Division Street was disappointingly empty when I moored my bicycle to a nearby lamppost, but I’d already decided that I was going to steal some pictures of shoppers in town. I’d practised the method. Camera, nonchalantly cradled in the right hand; thumb casually covering the button. Looking at shop windows or trying to make eye contact, acting as casually as possible whilst surreptitiously firing away. Shooting from the hip... I got loads of people! Unsuspecting strangers. Odd angles, people in motion, hair caught by the wind, frozen in mid-stride, talking mid sentence, just about to change their minds - unfocused, blurred, bodged, unmediated. I came home through the back streets, like a hunter with prey, winding up through the brick streets brightly illuminated with graffiti with a feeling of satisfaction.
It was at that point that I recalled some John Berger that I read years back. Something on wildlife photography – the essay “Why look at animals?” in “About Looking” (also discussed and critiqued here), in fact. Berger argues about the separation of human kind from nature and from animals in particular.
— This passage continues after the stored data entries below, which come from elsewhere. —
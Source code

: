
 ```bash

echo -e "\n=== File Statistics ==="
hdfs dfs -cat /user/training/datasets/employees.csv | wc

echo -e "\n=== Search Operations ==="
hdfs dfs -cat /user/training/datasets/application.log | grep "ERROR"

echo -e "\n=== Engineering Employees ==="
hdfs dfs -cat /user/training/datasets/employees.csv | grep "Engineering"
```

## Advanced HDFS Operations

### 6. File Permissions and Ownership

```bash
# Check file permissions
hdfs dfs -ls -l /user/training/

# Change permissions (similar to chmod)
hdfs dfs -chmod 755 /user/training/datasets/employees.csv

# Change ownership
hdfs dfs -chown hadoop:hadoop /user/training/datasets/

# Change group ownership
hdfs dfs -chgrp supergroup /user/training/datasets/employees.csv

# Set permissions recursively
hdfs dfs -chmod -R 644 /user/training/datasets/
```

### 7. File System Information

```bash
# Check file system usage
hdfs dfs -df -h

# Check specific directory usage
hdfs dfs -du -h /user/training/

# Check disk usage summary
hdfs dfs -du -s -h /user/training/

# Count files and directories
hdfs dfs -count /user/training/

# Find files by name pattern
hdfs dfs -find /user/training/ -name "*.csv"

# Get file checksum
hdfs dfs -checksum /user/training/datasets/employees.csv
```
First we shoot them with guns (safari and trophy hunting); then we imprison them in zoos and shoot them with cameras; and finally we completely ruin their habitat and then they’re done for. Extinct. I wondered, then, how much photography distances us from our subjects – makes others into objects, and so on. And then I started to think how many people I’d shot today. A massacre. They were all done for. Just my twitching thumb, but I’d done something I now couldn’t undo….well I could, of course, simply delete them. I did that with the ugly ones. They were unceremoniously terminated. But I poured over the others, still somehow pleased with my work. Rich pickings, I thought. So OK, people, you’re under constant surveillance. You’re ‘publicy’ is under scrutiny. There are no ethics; someone’s always clicking. My Cybershot DSC-P73 is a silver bullet; I’m trigger happy. I know, shooting people is wrong, but let’s face it they’ve all been shot already. Countless times.